Top of RECORDS FOR THE EXERCISE

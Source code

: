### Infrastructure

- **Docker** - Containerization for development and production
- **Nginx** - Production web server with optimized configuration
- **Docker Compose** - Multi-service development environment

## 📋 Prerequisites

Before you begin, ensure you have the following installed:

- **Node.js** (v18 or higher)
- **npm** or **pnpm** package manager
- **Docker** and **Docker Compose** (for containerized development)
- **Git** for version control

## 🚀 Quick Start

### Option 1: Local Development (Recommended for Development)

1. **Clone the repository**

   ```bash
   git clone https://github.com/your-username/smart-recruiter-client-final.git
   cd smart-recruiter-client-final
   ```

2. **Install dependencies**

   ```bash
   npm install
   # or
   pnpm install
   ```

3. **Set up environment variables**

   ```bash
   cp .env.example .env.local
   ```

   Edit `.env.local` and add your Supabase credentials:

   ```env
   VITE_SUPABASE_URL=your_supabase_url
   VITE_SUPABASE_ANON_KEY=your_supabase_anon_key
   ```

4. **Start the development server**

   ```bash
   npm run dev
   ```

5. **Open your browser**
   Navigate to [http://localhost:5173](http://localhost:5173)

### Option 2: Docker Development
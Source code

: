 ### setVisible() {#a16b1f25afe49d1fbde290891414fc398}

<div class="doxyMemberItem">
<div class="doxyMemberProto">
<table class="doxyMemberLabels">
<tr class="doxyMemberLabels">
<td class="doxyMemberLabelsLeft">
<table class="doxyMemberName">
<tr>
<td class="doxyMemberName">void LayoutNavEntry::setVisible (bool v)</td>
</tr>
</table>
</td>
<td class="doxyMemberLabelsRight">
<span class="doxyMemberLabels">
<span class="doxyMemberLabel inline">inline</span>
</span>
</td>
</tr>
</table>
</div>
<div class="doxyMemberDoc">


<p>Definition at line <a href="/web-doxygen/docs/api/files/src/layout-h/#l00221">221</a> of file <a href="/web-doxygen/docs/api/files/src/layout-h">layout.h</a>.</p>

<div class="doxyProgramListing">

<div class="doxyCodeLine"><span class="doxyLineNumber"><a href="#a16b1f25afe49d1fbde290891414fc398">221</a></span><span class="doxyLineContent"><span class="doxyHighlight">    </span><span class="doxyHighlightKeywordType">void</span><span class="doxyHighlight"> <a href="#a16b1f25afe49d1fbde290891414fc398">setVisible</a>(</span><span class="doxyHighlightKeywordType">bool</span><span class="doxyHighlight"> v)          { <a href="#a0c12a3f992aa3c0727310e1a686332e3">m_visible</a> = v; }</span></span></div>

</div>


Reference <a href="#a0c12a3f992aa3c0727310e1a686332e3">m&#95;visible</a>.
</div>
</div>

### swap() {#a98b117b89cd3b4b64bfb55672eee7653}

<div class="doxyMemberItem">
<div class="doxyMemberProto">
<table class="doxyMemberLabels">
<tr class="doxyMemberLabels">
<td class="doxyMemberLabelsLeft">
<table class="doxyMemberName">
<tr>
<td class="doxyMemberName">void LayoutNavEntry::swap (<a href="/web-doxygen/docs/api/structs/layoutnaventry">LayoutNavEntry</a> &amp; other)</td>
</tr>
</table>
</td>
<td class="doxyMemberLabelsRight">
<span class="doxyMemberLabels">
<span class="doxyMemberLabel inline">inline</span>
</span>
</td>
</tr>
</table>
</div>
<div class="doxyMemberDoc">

Bottom of RECORDS FOR THE EXERCISE

_HOW TO COMPLETE THIS TASK_: Nothing in the entries may be left out; each line is to be output exactly.

_ANSWER AREA_:
Source code

:### Infrastructure

- **Docker** - Containerization for development and production
- **Nginx** - Production web server with optimized configuration
- **Docker Compose** - Multi-service development environment

## 📋 Prerequisites

Before you begin, ensure you have the following installed:

- **Node.js** (v18 or higher)
- **npm** or **pnpm** package manager
- **Docker** and **Docker Compose** (for containerized development)
- **Git** for version control

## 🚀 Quick Start

### Option 1: Local Development (Recommended for Development)

1. **Clone the repository**

   ```bash
   git clone https://github.com/your-username/smart-recruiter-client-final.git
   cd smart-recruiter-client-final
   ```

2. **Install dependencies**

   ```bash
   npm install
   # or
   pnpm install
   ```

3. **Set up environment variables**

   ```bash
   cp .env.example .env.local
   ```

   Edit `.env.local` and add your Supabase credentials:

   ```env
   VITE_SUPABASE_URL=your_supabase_url
   VITE_SUPABASE_ANON_KEY=your_supabase_anon_key
   ```

4. **Start the development server**

   ```bash
   npm run dev
   ```

5. **Open your browser**
   Navigate to [http://localhost:5173](http://localhost:5173)

### Option 2: Docker Development
Source code

: ### setVisible() {#a16b1f25afe49d1fbde290891414fc398}

<div class="doxyMemberItem">
<div class="doxyMemberProto">
<table class="doxyMemberLabels">
<tr class="doxyMemberLabels">
<td class="doxyMemberLabelsLeft">
<table class="doxyMemberName">
<tr>
<td class="doxyMemberName">void LayoutNavEntry::setVisible (bool v)</td>
</tr>
</table>
</td>
<td class="doxyMemberLabelsRight">
<span class="doxyMemberLabels">
<span class="doxyMemberLabel inline">inline</span>
</span>
</td>
</tr>
</table>
</div>
<div class="doxyMemberDoc">


<p>Definition at line <a href="/web-doxygen/docs/api/files/src/layout-h/#l00221">221</a> of file <a href="/web-doxygen/docs/api/files/src/layout-h">layout.h</a>.</p>

<div class="doxyProgramListing">

<div class="doxyCodeLine"><span class="doxyLineNumber"><a href="#a16b1f25afe49d1fbde290891414fc398">221</a></span><span class="doxyLineContent"><span class="doxyHighlight">    </span><span class="doxyHighlightKeywordType">void</span><span class="doxyHighlight"> <a href="#a16b1f25afe49d1fbde290891414fc398">setVisible</a>(</span><span class="doxyHighlightKeywordType">bool</span><span class="doxyHighlight"> v)          { <a href="#a0c12a3f992aa3c0727310e1a686332e3">m_visible</a> = v; }</span></span></div>

</div>


Reference <a href="#a0c12a3f992aa3c0727310e1a686332e3">m&#95;visible</a>.
</div>
</div>

### swap() {#a98b117b89cd3b4b64bfb55672eee7653}

<div class="doxyMemberItem">
<div class="doxyMemberProto">
<table class="doxyMemberLabels">
<tr class="doxyMemberLabels">
<td class="doxyMemberLabelsLeft">
<table class="doxyMemberName">
<tr>
<td class="doxyMemberName">void LayoutNavEntry::swap (<a href="/web-doxygen/docs/api/structs/layoutnaventry">LayoutNavEntry</a> &amp; other)</td>
</tr>
</table>
</td>
<td class="doxyMemberLabelsRight">
<span class="doxyMemberLabels">
<span class="doxyMemberLabel inline">inline</span>
</span>
</td>
</tr>
</table>
</div>
<div class="doxyMemberDoc">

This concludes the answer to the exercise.